Thursday, September 28, 2006

The Replacement Trinity and Living Richly?



Yesterday I had lunch with a long time business associate who happens to work for Citibank. During our meal, I mentioned how much I used to enjoy the old Citibank print ad campaign entitled "Live Richly". The entire mood of this advertising campaign, to me, seemed entirely counter cultural, and if you will, so "non-banker like".

The theme, you may recall, was basically to point out that money is, after all, not what life is all about. Family, relationships, experiencing the blessings of life really matter more, Citibank seemed to be telling us.

And now, after pondering the thoughts of Eugene Peterson in "Eat This Book", I think I might understand a bit better what was going on in my upper class consumer American mind as I viewed those billboards. To quote Peterson,

"Our new class of spiritual masters is composed of scientists and economists, physicians and psychologists, educators and politicians, writers and artists. They are every bit as intelligent and passionate as our earlier church theologians and every bit as religious and serious, for they know what they come up with has enormous implications for everyday living."

And so, maybe one reason I loved those billboards is that they endorsed my dual lifestyle, one foot in this world, and one foot that wants to be in the Kingdom world. In short, Citibank was offering me platitudes about the things I valued most.

This final observation was confirmed at the close of my lunch. My friend said to me, "Know what, we (Citibank) have ended that ad campaign. It didn't really sell our products like we thought it might."

So, Citibank dumped the concept of Living Richly. But I remember something about a life that is really rich. I need to think more about what that means.

Monday, September 25, 2006

My Replacement Trinity, Part Deux


This stuff won't leave me easily.....

More from Eugene Peterson:

"The new Holy Trinity. The sovereign self expresses itself in Holy Needs, Holy Wants, and Holy Feelings. The time and intelligence that our ancestors spent on understanding the sovereignty revealed in Father, Son, and Holy Spirit are directed by our contemporaries in affirming and validating the sovereignty of our needs, wants and feelings."
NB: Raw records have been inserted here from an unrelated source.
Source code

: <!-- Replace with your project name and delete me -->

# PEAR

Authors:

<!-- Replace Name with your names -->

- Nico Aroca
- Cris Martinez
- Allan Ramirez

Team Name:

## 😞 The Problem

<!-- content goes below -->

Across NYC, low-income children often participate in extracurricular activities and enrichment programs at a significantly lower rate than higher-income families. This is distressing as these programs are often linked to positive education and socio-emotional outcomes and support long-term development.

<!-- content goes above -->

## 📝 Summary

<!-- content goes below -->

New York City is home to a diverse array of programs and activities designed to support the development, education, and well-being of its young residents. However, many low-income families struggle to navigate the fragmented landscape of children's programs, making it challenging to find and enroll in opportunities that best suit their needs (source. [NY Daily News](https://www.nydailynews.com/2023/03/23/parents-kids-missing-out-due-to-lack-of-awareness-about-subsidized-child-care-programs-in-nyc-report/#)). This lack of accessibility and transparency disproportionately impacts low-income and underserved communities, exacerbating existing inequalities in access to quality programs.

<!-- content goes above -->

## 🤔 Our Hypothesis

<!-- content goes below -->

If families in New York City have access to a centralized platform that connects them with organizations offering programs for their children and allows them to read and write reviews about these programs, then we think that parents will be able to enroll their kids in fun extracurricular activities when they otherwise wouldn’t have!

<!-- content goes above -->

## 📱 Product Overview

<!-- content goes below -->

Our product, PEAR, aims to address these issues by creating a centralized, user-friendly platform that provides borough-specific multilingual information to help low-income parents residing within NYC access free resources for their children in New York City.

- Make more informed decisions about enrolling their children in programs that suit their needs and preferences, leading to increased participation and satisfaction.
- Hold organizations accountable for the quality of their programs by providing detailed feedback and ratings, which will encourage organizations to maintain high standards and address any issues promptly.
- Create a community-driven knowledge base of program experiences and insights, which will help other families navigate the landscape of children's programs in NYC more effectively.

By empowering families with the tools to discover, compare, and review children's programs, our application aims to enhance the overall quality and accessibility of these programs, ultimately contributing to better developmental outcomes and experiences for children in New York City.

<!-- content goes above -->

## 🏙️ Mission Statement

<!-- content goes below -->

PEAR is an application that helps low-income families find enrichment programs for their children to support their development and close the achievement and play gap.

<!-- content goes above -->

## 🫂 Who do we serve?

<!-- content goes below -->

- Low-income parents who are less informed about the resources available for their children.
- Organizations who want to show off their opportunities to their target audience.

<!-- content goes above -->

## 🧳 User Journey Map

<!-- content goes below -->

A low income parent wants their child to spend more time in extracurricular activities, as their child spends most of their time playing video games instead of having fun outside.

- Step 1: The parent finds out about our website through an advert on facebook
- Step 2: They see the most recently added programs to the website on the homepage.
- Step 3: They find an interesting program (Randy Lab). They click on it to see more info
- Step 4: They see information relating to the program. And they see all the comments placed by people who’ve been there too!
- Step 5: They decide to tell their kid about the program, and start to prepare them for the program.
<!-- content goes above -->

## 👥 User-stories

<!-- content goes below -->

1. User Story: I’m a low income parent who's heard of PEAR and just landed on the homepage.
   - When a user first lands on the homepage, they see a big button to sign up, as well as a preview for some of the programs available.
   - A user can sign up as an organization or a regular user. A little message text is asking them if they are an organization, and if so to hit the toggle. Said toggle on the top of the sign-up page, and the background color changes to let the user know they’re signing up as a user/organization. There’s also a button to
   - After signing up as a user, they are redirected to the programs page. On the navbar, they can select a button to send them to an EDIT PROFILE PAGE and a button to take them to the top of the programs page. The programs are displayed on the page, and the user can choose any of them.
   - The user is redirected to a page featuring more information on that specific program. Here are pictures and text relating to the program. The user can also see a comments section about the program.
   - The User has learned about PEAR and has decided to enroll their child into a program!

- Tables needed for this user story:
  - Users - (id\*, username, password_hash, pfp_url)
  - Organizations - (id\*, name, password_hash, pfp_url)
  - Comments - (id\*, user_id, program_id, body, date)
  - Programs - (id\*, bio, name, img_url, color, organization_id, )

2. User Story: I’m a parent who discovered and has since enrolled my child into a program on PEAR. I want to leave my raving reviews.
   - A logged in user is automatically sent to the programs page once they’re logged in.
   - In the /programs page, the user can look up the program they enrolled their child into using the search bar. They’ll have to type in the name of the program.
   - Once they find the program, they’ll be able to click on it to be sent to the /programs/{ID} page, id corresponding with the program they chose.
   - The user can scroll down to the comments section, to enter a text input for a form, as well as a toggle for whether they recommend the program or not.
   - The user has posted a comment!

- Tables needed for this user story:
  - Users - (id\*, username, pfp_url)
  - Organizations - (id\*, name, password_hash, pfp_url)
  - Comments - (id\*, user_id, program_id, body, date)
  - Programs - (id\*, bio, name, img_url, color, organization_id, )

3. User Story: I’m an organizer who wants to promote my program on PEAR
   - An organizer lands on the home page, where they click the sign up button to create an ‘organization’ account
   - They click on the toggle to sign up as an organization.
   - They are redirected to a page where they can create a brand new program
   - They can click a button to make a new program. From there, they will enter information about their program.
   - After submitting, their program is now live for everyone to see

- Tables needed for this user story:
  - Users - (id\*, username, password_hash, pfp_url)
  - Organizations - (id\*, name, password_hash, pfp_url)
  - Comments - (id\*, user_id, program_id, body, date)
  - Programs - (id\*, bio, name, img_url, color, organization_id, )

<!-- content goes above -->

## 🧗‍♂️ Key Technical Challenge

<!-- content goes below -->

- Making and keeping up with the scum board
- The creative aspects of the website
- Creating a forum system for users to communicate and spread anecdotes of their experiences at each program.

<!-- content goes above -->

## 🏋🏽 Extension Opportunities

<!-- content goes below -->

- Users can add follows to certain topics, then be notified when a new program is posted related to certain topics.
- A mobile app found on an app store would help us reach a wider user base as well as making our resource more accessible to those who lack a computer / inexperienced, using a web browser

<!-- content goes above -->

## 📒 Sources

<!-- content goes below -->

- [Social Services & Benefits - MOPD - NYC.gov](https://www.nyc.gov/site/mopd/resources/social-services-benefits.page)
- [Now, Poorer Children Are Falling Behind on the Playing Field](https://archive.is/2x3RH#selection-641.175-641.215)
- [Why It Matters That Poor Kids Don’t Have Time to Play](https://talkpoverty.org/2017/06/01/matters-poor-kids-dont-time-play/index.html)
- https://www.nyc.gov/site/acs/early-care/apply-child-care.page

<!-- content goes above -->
"I train myself to think big because I am big, important, significant. I am larger than life and so require more and more goods and services, more things, and more power. Consumption and acquisition are the new fruits of the spirit."

Wait. No fair. How did this fellow who lives in Montana crawl inside my head and look around and see everything just as it is?

I like to have my needs met. I am an only child, after all. I enjoy things laid out for me, my way. I own my own little company for heavens sake. What I say around the office goes. My way or the highway, baby. I am in charge.

But to hear my world described so clearly is both clarifying and haunting at the same time. Clarifying, in that I can sit back and say a resounding "Yes! I am just like that!" Haunting in that when I hear my world described this way, I know that my world is largely in conflict to the world that God is attempting to create. Its a world ordered as He desires, not as I, well, want.

Sunday, September 24, 2006

My Replacement Trinity


I have had this idea stuck in my mind for about two weeks now, and it won't easily let me go. I should talk about it here, as this blog is often a form of personal catharsis.

Eugene Peterson has a new book out, and the idea in my mind really belongs to Eugene, but it haunts me still. A lot.

The idea is Peterson's concept of "The Replacement Trinity". It is, if you will, a form of the modern American cultural trinity.

Hear Eugene out on this:

"The three person Trinity that we have learned of since we were kids, or heard about from our friends who go to church, has been subtly replaced. The New Trinity is a personal trinity; of my Holy Wants, my Holy Needs, and my Holy Feelings. This is the way we are taught. By the time we can hold a spoon, according to Peterson, we can choose between half a dozen cereals for breakfast. Clothes, hairstyle, deodorant, toothpaste, our identity in society; we choose all of these things. So really, as we become adults, we learn that whatever we need and want is the Divine control center of our lives. And so, the concept of the Replacement Trinity is developed."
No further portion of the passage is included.